*Directions for this task*:
Each line of the material that includes the string "является" counts once; report the total and nothing further.

*Input for this task*:
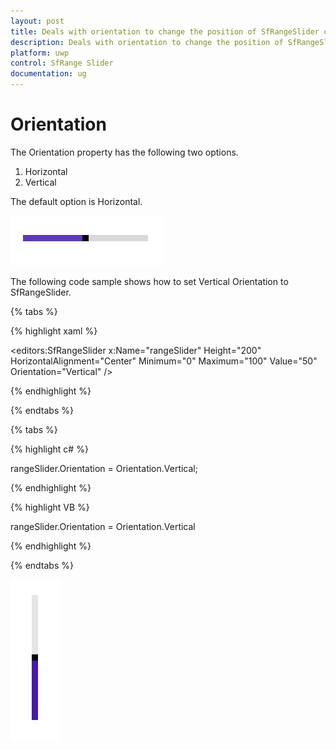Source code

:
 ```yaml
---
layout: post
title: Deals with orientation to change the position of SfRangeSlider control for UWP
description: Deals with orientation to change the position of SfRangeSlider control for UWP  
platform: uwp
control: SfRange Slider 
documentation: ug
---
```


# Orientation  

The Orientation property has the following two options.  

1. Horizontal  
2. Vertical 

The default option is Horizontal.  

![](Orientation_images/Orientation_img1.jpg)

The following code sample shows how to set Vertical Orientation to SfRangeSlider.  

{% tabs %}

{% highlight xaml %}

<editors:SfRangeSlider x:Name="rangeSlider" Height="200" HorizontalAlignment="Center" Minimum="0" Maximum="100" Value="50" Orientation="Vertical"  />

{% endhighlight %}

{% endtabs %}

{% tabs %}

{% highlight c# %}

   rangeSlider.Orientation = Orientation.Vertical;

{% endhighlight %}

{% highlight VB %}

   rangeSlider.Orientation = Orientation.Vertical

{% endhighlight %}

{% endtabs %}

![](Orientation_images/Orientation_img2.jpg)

==

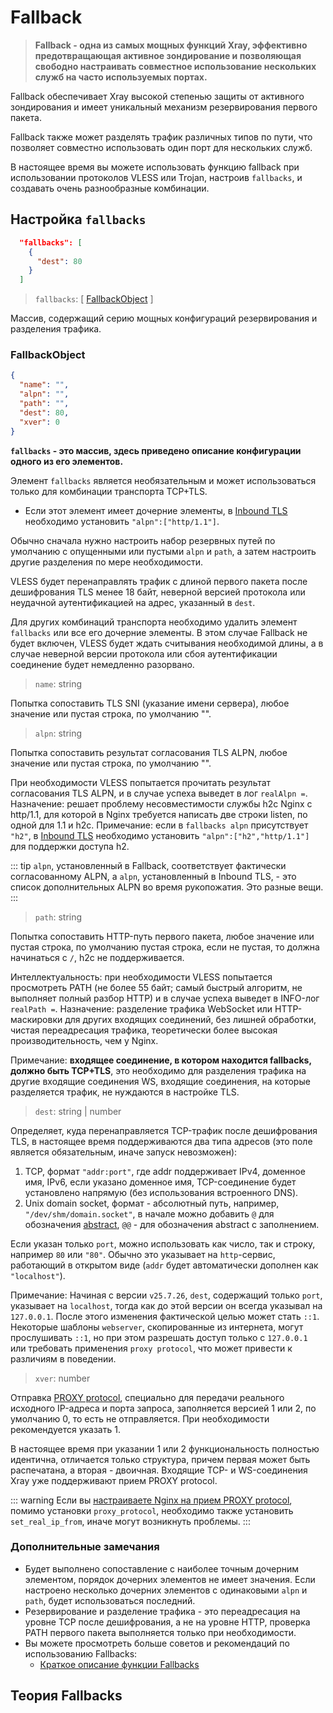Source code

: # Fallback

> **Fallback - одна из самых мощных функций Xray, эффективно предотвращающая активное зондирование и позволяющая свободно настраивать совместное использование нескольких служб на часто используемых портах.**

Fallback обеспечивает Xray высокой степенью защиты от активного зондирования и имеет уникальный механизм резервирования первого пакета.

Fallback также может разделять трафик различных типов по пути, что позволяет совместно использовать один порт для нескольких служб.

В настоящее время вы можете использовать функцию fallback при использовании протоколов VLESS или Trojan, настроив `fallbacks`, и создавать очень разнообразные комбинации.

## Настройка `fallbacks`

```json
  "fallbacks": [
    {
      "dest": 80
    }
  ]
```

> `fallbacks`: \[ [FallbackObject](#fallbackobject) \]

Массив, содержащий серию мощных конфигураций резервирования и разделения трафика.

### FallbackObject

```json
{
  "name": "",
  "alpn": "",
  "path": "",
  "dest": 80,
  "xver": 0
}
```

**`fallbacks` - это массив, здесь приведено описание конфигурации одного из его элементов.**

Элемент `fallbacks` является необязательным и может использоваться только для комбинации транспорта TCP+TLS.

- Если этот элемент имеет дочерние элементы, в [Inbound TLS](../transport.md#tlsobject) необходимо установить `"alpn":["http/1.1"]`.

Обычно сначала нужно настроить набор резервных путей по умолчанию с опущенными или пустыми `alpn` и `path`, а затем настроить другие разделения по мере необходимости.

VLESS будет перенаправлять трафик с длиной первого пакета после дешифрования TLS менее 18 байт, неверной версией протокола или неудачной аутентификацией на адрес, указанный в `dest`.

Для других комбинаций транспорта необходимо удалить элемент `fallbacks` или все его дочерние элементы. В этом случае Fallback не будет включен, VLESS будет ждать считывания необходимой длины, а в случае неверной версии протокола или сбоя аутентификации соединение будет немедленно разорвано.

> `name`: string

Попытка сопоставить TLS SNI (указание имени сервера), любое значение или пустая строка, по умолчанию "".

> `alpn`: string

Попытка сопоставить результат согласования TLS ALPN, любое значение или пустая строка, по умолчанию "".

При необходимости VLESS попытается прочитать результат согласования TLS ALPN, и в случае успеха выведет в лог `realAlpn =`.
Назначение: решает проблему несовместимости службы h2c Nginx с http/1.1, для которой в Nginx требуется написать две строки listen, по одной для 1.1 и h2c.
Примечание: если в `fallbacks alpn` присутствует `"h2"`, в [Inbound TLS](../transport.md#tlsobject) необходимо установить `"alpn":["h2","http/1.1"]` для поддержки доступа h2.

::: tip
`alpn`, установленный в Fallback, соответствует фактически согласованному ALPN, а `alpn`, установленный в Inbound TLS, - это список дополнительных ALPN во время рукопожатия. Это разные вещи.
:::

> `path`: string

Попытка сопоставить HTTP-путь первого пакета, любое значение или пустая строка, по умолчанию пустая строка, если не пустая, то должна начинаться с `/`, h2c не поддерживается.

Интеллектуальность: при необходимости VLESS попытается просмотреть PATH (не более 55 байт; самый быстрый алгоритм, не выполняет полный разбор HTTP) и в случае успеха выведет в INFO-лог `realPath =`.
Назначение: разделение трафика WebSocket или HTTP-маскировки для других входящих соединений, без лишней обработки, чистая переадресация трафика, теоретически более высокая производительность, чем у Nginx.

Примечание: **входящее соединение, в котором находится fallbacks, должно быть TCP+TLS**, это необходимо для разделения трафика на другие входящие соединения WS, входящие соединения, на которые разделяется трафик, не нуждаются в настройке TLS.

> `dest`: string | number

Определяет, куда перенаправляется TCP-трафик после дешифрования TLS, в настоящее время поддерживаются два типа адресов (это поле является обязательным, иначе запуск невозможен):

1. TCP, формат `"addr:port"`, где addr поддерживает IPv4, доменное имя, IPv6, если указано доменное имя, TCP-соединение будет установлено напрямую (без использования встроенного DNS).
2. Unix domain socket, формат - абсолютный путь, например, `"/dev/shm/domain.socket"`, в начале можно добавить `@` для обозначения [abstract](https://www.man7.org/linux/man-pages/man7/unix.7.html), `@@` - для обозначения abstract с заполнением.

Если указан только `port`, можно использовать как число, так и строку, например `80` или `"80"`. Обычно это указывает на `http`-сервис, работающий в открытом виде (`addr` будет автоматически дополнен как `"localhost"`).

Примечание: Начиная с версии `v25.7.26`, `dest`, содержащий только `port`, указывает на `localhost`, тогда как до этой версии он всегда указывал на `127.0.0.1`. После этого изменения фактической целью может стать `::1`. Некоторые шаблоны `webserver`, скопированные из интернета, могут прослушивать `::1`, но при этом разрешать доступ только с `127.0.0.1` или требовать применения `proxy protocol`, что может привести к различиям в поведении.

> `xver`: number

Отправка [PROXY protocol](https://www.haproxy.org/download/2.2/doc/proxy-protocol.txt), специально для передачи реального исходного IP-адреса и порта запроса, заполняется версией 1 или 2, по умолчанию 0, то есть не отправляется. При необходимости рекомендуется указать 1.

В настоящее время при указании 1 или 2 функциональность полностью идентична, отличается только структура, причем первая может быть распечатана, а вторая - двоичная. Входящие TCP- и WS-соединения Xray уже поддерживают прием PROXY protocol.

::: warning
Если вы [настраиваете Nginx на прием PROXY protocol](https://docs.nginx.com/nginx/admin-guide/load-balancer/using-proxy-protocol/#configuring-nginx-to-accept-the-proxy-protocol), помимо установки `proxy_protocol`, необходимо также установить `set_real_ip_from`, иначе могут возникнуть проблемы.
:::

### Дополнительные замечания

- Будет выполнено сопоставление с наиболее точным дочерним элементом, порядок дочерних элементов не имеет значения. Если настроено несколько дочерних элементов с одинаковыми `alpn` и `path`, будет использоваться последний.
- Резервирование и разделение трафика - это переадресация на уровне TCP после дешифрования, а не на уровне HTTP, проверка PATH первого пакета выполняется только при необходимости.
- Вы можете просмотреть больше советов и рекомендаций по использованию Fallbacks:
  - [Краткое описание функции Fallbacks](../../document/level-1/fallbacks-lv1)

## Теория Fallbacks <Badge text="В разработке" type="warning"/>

*Task output*:
2